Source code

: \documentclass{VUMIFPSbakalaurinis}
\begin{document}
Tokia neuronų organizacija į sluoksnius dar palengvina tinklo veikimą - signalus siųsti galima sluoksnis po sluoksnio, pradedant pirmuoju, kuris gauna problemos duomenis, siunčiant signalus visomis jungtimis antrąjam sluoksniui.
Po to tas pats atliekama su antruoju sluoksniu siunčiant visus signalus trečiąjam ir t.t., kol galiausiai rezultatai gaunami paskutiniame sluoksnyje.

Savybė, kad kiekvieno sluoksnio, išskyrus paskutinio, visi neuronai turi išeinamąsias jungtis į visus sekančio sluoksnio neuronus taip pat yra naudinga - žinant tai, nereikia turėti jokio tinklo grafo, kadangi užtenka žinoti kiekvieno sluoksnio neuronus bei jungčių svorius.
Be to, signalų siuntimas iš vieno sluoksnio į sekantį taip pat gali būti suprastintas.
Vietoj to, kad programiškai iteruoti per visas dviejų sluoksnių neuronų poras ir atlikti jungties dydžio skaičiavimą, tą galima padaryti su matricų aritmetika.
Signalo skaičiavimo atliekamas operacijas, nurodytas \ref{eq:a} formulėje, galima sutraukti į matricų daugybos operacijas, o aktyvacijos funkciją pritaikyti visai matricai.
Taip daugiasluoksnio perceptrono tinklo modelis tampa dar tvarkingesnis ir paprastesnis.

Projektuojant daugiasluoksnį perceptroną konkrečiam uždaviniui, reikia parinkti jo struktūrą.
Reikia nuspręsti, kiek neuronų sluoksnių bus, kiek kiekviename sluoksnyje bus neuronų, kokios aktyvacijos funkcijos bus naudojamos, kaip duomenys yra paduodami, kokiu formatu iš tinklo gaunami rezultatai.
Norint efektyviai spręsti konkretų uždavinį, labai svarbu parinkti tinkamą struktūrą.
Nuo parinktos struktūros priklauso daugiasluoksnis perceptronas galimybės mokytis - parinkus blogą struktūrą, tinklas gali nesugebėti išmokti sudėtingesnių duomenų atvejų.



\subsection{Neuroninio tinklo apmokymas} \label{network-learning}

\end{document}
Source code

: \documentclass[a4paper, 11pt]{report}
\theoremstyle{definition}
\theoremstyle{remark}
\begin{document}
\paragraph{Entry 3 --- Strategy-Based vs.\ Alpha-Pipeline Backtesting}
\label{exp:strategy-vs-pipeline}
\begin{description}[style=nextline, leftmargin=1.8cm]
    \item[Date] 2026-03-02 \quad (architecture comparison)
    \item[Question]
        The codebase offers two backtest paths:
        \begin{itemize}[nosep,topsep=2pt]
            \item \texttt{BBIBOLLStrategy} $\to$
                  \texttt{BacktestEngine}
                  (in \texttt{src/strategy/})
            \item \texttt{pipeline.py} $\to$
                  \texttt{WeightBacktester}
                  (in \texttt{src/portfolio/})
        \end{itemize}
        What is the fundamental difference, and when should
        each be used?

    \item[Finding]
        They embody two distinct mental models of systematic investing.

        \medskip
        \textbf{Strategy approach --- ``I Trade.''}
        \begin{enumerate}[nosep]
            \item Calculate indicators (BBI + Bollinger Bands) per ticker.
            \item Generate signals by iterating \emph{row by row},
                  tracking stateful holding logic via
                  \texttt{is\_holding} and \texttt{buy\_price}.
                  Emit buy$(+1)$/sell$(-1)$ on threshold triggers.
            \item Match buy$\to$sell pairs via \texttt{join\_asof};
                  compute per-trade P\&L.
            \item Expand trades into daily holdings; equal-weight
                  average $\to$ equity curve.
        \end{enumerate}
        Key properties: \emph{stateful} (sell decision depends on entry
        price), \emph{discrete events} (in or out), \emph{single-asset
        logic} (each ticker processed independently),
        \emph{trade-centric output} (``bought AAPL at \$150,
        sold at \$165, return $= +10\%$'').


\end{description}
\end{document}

###

» Your goal:
Report each line of the records that holds the word "enumerate".

» Your response:
        \begin{enumerate}[nosep]
        \end{enumerate}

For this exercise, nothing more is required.